Task to complete — Read through the records below and copy each line that uses the word "movieontology".

Stored items:
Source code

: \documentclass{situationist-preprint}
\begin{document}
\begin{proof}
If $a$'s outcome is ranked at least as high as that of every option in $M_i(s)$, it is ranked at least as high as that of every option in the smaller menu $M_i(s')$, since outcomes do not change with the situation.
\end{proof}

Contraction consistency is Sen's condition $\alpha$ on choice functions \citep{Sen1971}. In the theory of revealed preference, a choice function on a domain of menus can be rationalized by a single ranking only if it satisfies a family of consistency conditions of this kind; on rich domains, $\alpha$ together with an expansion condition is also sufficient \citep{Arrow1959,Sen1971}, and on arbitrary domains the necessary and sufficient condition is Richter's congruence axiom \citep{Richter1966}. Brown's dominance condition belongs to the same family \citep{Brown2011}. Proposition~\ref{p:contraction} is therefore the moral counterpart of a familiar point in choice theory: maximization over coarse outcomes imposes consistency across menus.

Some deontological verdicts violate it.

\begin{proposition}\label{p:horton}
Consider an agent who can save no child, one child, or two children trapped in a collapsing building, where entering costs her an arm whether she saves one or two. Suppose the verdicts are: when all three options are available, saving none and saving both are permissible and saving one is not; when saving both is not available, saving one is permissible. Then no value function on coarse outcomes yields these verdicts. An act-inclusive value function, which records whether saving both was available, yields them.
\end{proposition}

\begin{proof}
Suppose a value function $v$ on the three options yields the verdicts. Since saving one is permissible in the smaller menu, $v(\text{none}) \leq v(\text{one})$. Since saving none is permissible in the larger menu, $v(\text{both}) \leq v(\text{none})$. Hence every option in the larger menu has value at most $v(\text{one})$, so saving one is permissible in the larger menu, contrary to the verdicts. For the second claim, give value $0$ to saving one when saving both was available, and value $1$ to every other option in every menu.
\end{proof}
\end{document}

---

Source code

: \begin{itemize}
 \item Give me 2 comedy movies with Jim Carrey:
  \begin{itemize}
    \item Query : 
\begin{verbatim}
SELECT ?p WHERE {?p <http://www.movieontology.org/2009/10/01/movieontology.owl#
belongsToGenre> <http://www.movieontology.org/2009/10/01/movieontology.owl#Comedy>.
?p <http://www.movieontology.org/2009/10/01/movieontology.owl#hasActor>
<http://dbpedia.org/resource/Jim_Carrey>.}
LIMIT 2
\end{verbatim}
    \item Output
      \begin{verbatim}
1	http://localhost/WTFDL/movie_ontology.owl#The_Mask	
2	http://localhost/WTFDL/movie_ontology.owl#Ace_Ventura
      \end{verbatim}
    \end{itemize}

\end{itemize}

Answer —
SELECT ?p WHERE {?p <http://www.movieontology.org/2009/10/01/movieontology.owl#
belongsToGenre> <http://www.movieontology.org/2009/10/01/movieontology.owl#Comedy>.
?p <http://www.movieontology.org/2009/10/01/movieontology.owl#hasActor>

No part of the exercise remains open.